A two-lane highway in Denton County, Texas, long overwhelmed by some of the fastest suburban growth in the country, is getting a federally funded reconstruction that officials say will cut both congestion and air pollution along one of North Texas's most strained corridors.
The stretch of US 377 between FM 1171 and Crawford Road, running through communities like Argyle and Northlake that have transformed from farmland to subdivisions in under a decade, will be widened from two lanes to four. The project, backed by a nearly $4.9 million federal grant, also includes new traffic signals, turn lanes, Texas U-turns to reduce signal conflicts, sidewalks, and a grade separation, meaning an overpass or underpass at an intersection so congested it can no longer be managed at ground level.
The money comes through the federal Congestion Mitigation and Air Quality Improvement Program, which specifically targets regions that fail to meet EPA clean air standards. The Dallas-Fort Worth metroplex has been in some form of ozone nonattainment since the early 1990s, and vehicle exhaust from stop-and-go traffic is a major contributor. The program's premise is direct: smoother traffic means less idling, and less idling means cleaner air.
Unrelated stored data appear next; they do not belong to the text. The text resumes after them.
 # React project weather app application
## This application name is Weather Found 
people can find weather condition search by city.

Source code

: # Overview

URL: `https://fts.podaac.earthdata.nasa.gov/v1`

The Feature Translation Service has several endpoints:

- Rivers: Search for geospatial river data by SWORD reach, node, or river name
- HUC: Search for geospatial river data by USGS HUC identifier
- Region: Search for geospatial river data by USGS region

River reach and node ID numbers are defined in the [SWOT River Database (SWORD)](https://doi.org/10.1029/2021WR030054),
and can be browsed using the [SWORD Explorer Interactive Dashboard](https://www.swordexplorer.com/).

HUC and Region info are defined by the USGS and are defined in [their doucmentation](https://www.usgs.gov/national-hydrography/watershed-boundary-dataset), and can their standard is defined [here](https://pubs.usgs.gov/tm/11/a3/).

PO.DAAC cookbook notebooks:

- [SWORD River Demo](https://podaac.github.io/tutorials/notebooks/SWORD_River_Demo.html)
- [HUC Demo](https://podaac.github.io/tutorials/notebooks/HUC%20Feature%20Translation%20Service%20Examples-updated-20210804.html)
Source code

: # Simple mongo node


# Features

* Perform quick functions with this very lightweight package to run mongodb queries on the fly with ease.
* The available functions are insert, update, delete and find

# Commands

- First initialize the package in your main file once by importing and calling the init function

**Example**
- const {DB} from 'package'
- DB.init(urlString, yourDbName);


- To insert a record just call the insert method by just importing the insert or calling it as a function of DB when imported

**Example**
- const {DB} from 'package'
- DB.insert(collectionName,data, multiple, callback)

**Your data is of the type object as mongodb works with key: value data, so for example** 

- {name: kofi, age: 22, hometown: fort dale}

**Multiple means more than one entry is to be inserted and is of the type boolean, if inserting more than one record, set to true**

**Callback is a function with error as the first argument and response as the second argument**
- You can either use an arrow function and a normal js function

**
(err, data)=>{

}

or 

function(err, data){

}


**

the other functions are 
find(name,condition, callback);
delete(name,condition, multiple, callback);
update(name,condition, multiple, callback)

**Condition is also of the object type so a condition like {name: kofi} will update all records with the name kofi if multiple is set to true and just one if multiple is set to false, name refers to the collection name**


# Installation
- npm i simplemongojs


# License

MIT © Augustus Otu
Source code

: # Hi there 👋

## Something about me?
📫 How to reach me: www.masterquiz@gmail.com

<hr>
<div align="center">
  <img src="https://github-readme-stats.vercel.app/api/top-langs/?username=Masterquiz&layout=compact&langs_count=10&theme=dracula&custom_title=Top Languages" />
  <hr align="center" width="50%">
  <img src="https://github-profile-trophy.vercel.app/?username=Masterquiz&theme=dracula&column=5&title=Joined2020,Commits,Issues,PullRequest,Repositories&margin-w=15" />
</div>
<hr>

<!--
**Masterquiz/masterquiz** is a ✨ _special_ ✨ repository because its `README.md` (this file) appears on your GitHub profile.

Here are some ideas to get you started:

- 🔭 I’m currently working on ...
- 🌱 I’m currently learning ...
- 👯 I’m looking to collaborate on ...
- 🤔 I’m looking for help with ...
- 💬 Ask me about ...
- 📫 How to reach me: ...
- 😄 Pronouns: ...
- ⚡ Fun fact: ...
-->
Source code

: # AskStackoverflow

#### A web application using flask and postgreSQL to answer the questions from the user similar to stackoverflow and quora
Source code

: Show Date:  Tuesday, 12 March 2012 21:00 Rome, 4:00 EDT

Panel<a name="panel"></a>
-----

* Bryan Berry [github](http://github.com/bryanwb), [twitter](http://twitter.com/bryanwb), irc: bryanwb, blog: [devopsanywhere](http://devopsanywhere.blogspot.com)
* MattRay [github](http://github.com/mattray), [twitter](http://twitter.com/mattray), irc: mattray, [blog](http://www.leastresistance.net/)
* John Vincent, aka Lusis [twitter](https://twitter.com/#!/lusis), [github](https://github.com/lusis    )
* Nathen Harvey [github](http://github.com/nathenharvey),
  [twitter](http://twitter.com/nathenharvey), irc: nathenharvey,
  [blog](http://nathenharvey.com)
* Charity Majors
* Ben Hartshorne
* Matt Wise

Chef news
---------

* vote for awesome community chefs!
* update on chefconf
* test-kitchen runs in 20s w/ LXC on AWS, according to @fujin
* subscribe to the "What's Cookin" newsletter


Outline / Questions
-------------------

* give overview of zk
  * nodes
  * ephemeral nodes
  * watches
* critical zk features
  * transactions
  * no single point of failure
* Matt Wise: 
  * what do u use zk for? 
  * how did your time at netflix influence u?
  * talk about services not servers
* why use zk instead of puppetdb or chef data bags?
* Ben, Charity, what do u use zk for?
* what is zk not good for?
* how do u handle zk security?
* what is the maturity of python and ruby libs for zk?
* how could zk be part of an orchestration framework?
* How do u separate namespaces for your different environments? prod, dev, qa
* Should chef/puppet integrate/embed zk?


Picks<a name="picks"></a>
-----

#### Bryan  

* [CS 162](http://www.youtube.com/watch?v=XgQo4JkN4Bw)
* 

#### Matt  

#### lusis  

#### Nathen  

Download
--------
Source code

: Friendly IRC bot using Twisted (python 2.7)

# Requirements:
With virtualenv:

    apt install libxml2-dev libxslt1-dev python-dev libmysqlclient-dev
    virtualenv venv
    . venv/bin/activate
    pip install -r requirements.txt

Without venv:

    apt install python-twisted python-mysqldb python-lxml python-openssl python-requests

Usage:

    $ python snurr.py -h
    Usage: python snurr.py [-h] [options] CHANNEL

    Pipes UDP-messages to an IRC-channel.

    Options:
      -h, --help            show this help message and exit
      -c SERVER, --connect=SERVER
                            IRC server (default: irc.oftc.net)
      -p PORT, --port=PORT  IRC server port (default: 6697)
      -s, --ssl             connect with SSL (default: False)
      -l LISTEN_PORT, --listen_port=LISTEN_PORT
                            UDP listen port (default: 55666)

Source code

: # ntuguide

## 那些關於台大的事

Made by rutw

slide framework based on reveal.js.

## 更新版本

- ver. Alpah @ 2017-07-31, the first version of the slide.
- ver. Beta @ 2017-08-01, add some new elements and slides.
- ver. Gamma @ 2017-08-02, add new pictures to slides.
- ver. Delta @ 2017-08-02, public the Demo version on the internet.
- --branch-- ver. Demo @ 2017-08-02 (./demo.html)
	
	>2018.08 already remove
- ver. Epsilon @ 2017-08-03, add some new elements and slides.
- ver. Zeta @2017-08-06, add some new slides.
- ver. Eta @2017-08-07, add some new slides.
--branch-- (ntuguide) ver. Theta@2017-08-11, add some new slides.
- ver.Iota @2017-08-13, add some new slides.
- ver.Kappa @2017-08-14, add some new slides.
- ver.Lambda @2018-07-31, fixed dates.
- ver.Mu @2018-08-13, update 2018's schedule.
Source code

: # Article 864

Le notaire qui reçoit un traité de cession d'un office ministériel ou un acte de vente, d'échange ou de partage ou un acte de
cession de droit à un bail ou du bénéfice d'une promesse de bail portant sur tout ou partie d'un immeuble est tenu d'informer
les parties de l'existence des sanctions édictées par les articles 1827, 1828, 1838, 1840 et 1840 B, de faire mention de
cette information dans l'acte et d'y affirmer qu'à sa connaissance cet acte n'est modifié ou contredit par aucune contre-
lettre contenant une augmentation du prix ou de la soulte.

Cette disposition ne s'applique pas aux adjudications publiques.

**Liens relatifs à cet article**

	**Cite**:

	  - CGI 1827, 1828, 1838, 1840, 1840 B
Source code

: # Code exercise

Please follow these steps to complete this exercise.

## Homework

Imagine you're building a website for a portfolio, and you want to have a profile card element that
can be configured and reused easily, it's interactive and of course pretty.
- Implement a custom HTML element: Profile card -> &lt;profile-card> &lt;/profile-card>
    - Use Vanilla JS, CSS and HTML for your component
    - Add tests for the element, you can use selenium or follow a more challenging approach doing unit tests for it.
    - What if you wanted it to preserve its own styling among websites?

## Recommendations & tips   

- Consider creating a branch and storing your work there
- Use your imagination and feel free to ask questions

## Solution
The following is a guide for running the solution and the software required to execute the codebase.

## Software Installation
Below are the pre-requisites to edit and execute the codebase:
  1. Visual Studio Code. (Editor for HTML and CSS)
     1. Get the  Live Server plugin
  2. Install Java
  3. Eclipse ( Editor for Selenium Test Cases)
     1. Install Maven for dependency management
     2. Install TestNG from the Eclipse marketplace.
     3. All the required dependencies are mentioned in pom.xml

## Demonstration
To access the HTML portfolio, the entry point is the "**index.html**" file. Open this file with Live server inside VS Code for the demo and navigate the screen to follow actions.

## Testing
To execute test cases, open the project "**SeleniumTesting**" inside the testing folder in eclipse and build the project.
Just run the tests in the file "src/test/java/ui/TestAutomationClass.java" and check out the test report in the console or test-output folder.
Denton County has been among the fastest-growing large counties in the nation for years, roughly doubling in population from about 450,000 in 2010 to over 900,000 by the early 2020s. That growth has poured tens of thousands of new residents onto roads designed for a fraction of the demand. US 377 is a visible symptom of a broader mismatch: residential development in the corridor has consistently outpaced the infrastructure meant to support it, and local officials have been pressing for improvements for years.
With CMAQ grants typically structured on an 80/20 federal-to-local split, the total project cost is likely around $6.1 million or more, with TxDOT and regional partners covering the remainder. The North Central Texas Council of Governments, which programs federal transportation dollars for the DFW region, coordinates this kind of funding.
Whether the widening will provide lasting relief is an open question. Road expansions in fast-growing areas often attract additional traffic over time, a dynamic critics call induced demand. For now, TxDOT and local officials are moving forward. Construction timelines have not yet been publicly announced.